- _YOUR ASSIGNMENT_
Where the string "資産計上し" appears in a line of the data, show that line.

- _DATA SUPPLIED_
============================================================

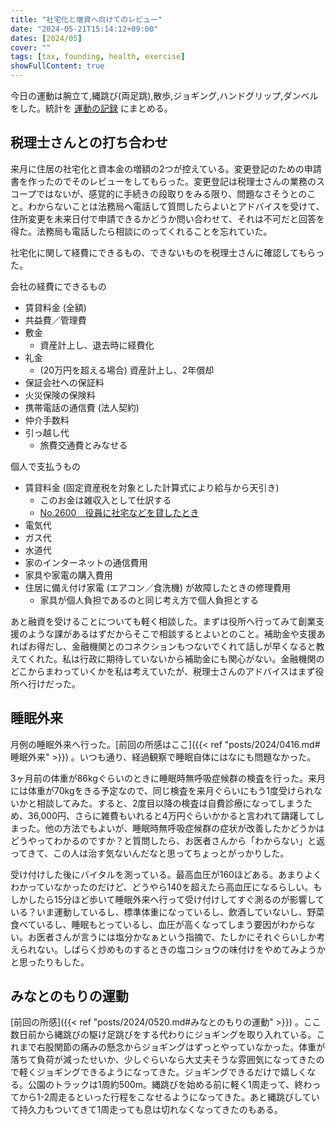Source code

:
 ```yaml
---
title: "社宅化と増資へ向けてのレビュー"
date: "2024-05-21T15:14:12+09:00"
dates: [2024/05]
cover: ""
tags: [tax, founding, health, exercise]
showFullContent: true
---
```


今日の運動は腕立て,縄跳び(両足跳),散歩,ジョギング,ハンドグリップ,ダンベルをした。統計を [運動の記録](https://docs.google.com/spreadsheets/d/1bg85QtM-LciUgey8I79uI7vW2PEwsP6TVdeIRVkACBg/edit?usp=sharing) にまとめる。

## 税理士さんとの打ち合わせ

来月に住居の社宅化と資本金の増額の2つが控えている。変更登記のための申請書を作ったのでそのレビューをしてもらった。変更登記は税理士さんの業務のスコープではないが、感覚的に手続きの段取りをみる限り、問題なさそうとのこと。わからないことは法務局へ電話して質問したらよいとアドバイスを受けて、住所変更を未来日付で申請できるかどうか問い合わせて、それは不可だと回答を得た。法務局も電話したら相談にのってくれることを忘れていた。

社宅化に関して経費にできるもの、できないものを税理士さんに確認してもらった。

会社の経費にできるもの

* 賃貸料金 (全額)
* 共益費／管理費
* 敷金
  * 資産計上し、退去時に経費化
* 礼金
  * (20万円を超える場合) 資産計上し、2年償却
* 保証会社への保証料
* 火災保険の保険料
* 携帯電話の通信費 (法人契約)
* 仲介手数料
* 引っ越し代
  * 旅費交通費とみなせる

個人で支払うもの

* 賃貸料金 (固定資産税を対象とした計算式により給与から天引き)
  * このお金は雑収入として仕訳する
  * [No.2600 役員に社宅などを貸したとき](https://www.nta.go.jp/taxes/shiraberu/taxanswer/gensen/2600.htm)
* 電気代
* ガス代
* 水道代
* 家のインターネットの通信費用
* 家具や家電の購入費用
* 住居に備え付け家電 (エアコン／食洗機) が故障したときの修理費用
  * 家具が個人負担であるのと同じ考え方で個人負担とする

あと融資を受けることについても軽く相談した。まずは役所へ行ってみて創業支援のような課があるはずだからそこで相談するとよいとのこと。補助金や支援あればお得だし、金融機関とのコネクションもつないでくれて話しが早くなると教えてくれた。私は行政に期待していないから補助金にも関心がない。金融機関のどこからまわっていくかを私は考えていたが、税理士さんのアドバイスはまず役所へ行けだった。

## 睡眠外来

月例の睡眠外来へ行った。[前回の所感はここ]({{< ref "posts/2024/0416.md#睡眠外来" >}}) 。いつも通り、経過観察で睡眠自体にはなにも問題なかった。

3ヶ月前の体重が86kgぐらいのときに睡眠時無呼吸症候群の検査を行った。来月には体重が70kgをきる予定なので、同じ検査を来月ぐらいにもう1度受けられないかと相談してみた。すると、2度目以降の検査は自費診療になってしまうため、36,000円、さらに雑費もいれると4万円ぐらいかかると言われて躊躇してしまった。他の方法でもよいが、睡眠時無呼吸症候群の症状が改善したかどうかはどうやってわかるのですか？と質問したら、お医者さんから「わからない」と返ってきて、この人は治す気ないんだなと思ってちょっとがっかりした。

受け付けした後にバイタルを測っている。最高血圧が160ほどある。あまりよくわかっていなかったのだけど、どうやら140を超えたら高血圧になるらしい。もしかしたら15分ほど歩いて睡眠外来へ行って受け付けしてすぐ測るのが影響している？いま運動しているし、標準体重になっているし、飲酒していないし、野菜食べているし、睡眠もとっているし、血圧が高くなってしまう要因がわからない。お医者さんが言うには塩分かなぁという指摘で、たしかにそれぐらいしか考えられない。しばらく炒めものするときの塩コショウの味付けをやめてみようかと思ったりもした。

## みなとのもりの運動

[前回の所感]({{< ref "posts/2024/0520.md#みなとのもりの運動" >}}) 。ここ数日前から縄跳びの駆け足跳びをする代わりにジョギングを取り入れている。これまで右股関節の痛みの懸念からジョギングはずっとやっていなかった。体重が落ちて負荷が減ったせいか、少しぐらいなら大丈夫そうな雰囲気になってきたので軽くジョギングできるようになってきた。ジョギングできるだけで嬉しくなる。公園のトラックは1周約500m。縄跳びを始める前に軽く1周走って、終わってから1-2周走るといった行程をこなせるようになってきた。あと縄跳びしていて持久力もついてきて1周走っても息は切れなくなってきたのもある。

============================================================

- _EXERCISE ANSWER_
  * 資産計上し、退去時に経費化
  * (20万円を超える場合) 資産計上し、2年償却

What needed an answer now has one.